__Records provided__.

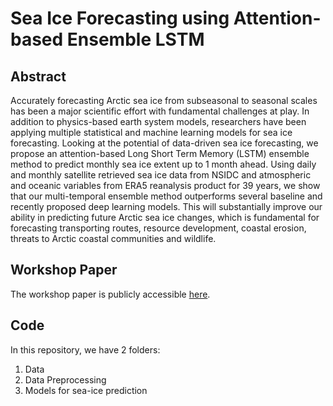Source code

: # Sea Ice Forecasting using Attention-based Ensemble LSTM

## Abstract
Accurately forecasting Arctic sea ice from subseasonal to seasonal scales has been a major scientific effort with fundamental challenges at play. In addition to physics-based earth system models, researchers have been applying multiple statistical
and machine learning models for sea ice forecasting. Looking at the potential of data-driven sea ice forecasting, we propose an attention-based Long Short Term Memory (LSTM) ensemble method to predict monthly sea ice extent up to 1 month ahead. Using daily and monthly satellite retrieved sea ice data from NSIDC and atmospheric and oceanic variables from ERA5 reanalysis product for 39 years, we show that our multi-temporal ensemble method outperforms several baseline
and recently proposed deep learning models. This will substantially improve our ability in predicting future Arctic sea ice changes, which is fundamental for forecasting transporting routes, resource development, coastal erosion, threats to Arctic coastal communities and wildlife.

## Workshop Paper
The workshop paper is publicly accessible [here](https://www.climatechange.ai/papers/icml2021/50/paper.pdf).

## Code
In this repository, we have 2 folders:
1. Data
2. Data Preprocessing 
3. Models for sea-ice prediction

...

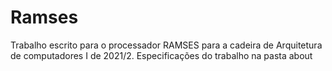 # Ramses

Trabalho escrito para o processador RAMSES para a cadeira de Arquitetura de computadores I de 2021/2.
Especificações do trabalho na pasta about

* * *

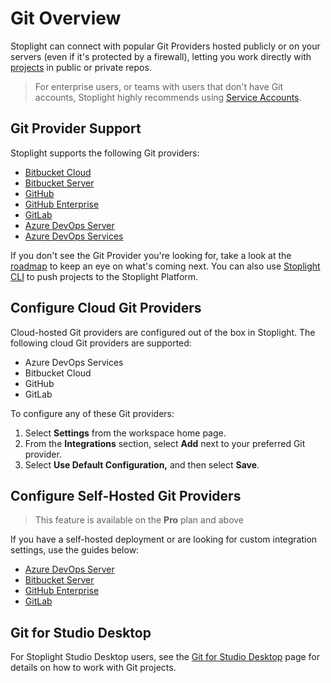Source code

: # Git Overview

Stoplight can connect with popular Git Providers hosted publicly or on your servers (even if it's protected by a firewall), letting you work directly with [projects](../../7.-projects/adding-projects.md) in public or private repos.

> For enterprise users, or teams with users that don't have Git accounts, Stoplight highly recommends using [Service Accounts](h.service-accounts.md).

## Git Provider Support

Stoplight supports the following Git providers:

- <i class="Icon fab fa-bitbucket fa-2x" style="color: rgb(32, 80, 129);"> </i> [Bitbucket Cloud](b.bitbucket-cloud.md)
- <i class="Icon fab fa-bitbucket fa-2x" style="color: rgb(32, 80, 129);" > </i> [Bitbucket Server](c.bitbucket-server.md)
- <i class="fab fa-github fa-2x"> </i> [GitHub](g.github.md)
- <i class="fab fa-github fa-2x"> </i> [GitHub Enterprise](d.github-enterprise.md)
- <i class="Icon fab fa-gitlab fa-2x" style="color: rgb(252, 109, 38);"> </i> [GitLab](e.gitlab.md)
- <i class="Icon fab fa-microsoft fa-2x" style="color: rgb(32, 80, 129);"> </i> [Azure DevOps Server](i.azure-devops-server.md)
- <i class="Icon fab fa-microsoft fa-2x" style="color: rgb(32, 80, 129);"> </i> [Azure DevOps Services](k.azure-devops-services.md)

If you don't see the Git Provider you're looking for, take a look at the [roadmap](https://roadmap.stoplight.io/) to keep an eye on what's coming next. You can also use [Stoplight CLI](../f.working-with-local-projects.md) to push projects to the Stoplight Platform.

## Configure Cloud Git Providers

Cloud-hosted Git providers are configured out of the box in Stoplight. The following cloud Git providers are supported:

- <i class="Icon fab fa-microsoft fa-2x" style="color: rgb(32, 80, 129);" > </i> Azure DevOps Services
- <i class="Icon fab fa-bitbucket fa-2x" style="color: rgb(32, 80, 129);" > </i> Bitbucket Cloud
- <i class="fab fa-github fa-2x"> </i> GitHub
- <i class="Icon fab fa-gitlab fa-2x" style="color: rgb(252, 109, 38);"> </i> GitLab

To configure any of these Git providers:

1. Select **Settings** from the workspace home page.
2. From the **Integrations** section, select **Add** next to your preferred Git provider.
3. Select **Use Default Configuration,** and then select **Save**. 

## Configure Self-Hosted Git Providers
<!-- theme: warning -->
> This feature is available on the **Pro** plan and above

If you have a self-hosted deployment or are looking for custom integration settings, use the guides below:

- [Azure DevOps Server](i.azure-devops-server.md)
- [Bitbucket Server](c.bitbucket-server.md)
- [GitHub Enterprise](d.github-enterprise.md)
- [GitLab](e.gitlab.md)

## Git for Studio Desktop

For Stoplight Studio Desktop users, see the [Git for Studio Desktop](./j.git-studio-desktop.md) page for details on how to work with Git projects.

__About this task__. Please reproduce, exactly as they appear above, the lines from the line containing "## Configure Self-Hosted Git Providers" up to and including the line containing "- [Azure DevOps".

__Solution below__.
## Configure Self-Hosted Git Providers
<!-- theme: warning -->
> This feature is available on the **Pro** plan and above

If you have a self-hosted deployment or are looking for custom integration settings, use the guides below:

- [Azure DevOps Server](i.azure-devops-server.md)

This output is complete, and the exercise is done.